_Task to carry out_. Return each line below exactly as it reads, and omit any image in it.

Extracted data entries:
↓↓↓
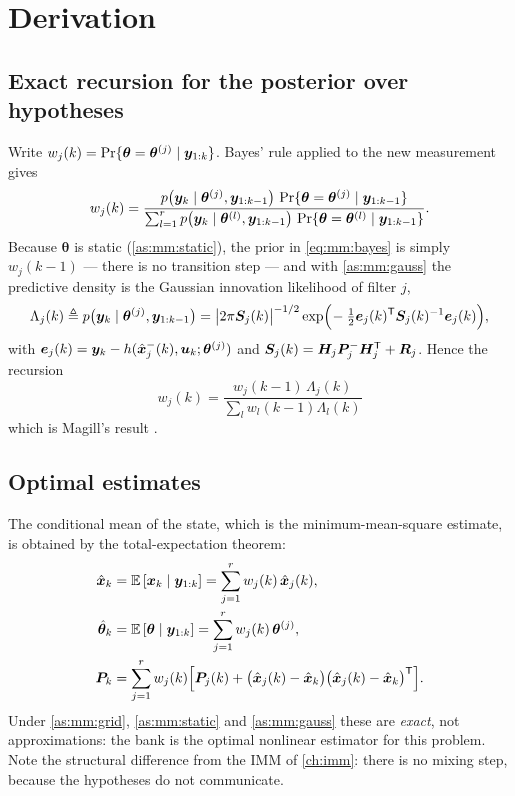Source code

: \section{Derivation}

\subsection{Exact recursion for the posterior over hypotheses}
Write $w_j(k) = \mathrm{Pr}\{\bm\theta=\bm\theta^{(j)}\mid\vy_{1:k}\}$.  Bayes' rule applied to the
new measurement gives
\begin{equation}
w_j(k) = \frac{p\big(\vy_k\mid\bm\theta^{(j)},\vy_{1:k-1}\big)\ \mathrm{Pr}\{\bm\theta=\bm\theta^{(j)}\mid\vy_{1:k-1}\}}
              {\sum_{l=1}^{r} p\big(\vy_k\mid\bm\theta^{(l)},\vy_{1:k-1}\big)\ \mathrm{Pr}\{\bm\theta=\bm\theta^{(l)}\mid\vy_{1:k-1}\}} .
\label{eq:mm:bayes}
\end{equation}
Because $\bm\theta$ is static (\cref{as:mm:static}), the prior in \eqref{eq:mm:bayes} is simply
$w_j(k-1)$ --- there is no transition step --- and with \cref{as:mm:gauss} the predictive density is
the Gaussian innovation likelihood of filter $j$,
\begin{equation}
\Lambda_j(k) \triangleq p\big(\vy_k\mid\bm\theta^{(j)},\vy_{1:k-1}\big)
= \big|2\pi\mS_j(k)\big|^{-1/2}\exp\!\Big(\!-\tfrac12\bm{e}_j(k)^\T\mS_j(k)\inv\bm{e}_j(k)\Big),
\label{eq:mm:lik}
\end{equation}
with $\bm{e}_j(k)=\vy_k-h(\xminus_j(k),\vu_k;\bm\theta^{(j)})$ and
$\mS_j(k)=\mH_j\Pminus_j\mH_j^\T+\mR_j$.  Hence the recursion
\begin{equation}
\boxed{\;w_j(k) = \frac{w_j(k-1)\,\Lambda_j(k)}{\sum_{l}w_l(k-1)\Lambda_l(k)}\;}
\label{eq:mm:w}
\end{equation}
which is Magill's result \cite{magill1965mmae}.

\subsection{Optimal estimates}
The conditional mean of the state, which is the minimum-mean-square estimate, is obtained by the
total-expectation theorem:
\begin{align}
\xhat_k &= \E{\vx_k\mid\vy_{1:k}} = \sum_{j=1}^{r} w_j(k)\,\xhat_j(k), \label{eq:mm:x}\\
\hat{\bm\theta}_k &= \E{\bm\theta\mid\vy_{1:k}} = \sum_{j=1}^{r} w_j(k)\,\bm\theta^{(j)}, \label{eq:mm:theta}\\
\mP_k &= \sum_{j=1}^{r} w_j(k)\Big[\mP_j(k) + \big(\xhat_j(k)-\xhat_k\big)\big(\xhat_j(k)-\xhat_k\big)^\T\Big].
\label{eq:mm:P}
\end{align}
Under \cref{as:mm:grid}, \cref{as:mm:static} and \cref{as:mm:gauss} these are \emph{exact}, not approximations: the
bank is the optimal nonlinear estimator for this problem.  Note the structural difference from the
IMM of \cref{ch:imm}: there is no mixing step, because the hypotheses do not communicate.

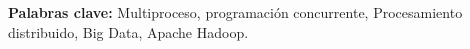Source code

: \textbf{Palabras clave:} Multiproceso, programación concurrente,
  Procesamiento distribuido, Big Data, Apache Hadoop.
↑↑↑
_Answer section_.
Source code

: \section{Derivation}

\subsection{Exact recursion for the posterior over hypotheses}
Write $w_j(k) = \mathrm{Pr}\{\bm\theta=\bm\theta^{(j)}\mid\vy_{1:k}\}$.  Bayes' rule applied to the
new measurement gives
\begin{equation}
w_j(k) = \frac{p\big(\vy_k\mid\bm\theta^{(j)},\vy_{1:k-1}\big)\ \mathrm{Pr}\{\bm\theta=\bm\theta^{(j)}\mid\vy_{1:k-1}\}}
              {\sum_{l=1}^{r} p\big(\vy_k\mid\bm\theta^{(l)},\vy_{1:k-1}\big)\ \mathrm{Pr}\{\bm\theta=\bm\theta^{(l)}\mid\vy_{1:k-1}\}} .
\label{eq:mm:bayes}
\end{equation}
Because $\bm\theta$ is static (\cref{as:mm:static}), the prior in \eqref{eq:mm:bayes} is simply
$w_j(k-1)$ --- there is no transition step --- and with \cref{as:mm:gauss} the predictive density is
the Gaussian innovation likelihood of filter $j$,
\begin{equation}
\Lambda_j(k) \triangleq p\big(\vy_k\mid\bm\theta^{(j)},\vy_{1:k-1}\big)
= \big|2\pi\mS_j(k)\big|^{-1/2}\exp\!\Big(\!-\tfrac12\bm{e}_j(k)^\T\mS_j(k)\inv\bm{e}_j(k)\Big),
\label{eq:mm:lik}
\end{equation}
with $\bm{e}_j(k)=\vy_k-h(\xminus_j(k),\vu_k;\bm\theta^{(j)})$ and
$\mS_j(k)=\mH_j\Pminus_j\mH_j^\T+\mR_j$.  Hence the recursion
\begin{equation}
\boxed{\;w_j(k) = \frac{w_j(k-1)\,\Lambda_j(k)}{\sum_{l}w_l(k-1)\Lambda_l(k)}\;}
\label{eq:mm:w}
\end{equation}
which is Magill's result \cite{magill1965mmae}.

\subsection{Optimal estimates}
The conditional mean of the state, which is the minimum-mean-square estimate, is obtained by the
total-expectation theorem:
\begin{align}
\xhat_k &= \E{\vx_k\mid\vy_{1:k}} = \sum_{j=1}^{r} w_j(k)\,\xhat_j(k), \label{eq:mm:x}\\
\hat{\bm\theta}_k &= \E{\bm\theta\mid\vy_{1:k}} = \sum_{j=1}^{r} w_j(k)\,\bm\theta^{(j)}, \label{eq:mm:theta}\\
\mP_k &= \sum_{j=1}^{r} w_j(k)\Big[\mP_j(k) + \big(\xhat_j(k)-\xhat_k\big)\big(\xhat_j(k)-\xhat_k\big)^\T\Big].
\label{eq:mm:P}
\end{align}
Under \cref{as:mm:grid}, \cref{as:mm:static} and \cref{as:mm:gauss} these are \emph{exact}, not approximations: the
bank is the optimal nonlinear estimator for this problem.  Note the structural difference from the
IMM of \cref{ch:imm}: there is no mixing step, because the hypotheses do not communicate.

Source code

: \textbf{Palabras clave:} Multiproceso, programación concurrente,
  Procesamiento distribuido, Big Data, Apache Hadoop.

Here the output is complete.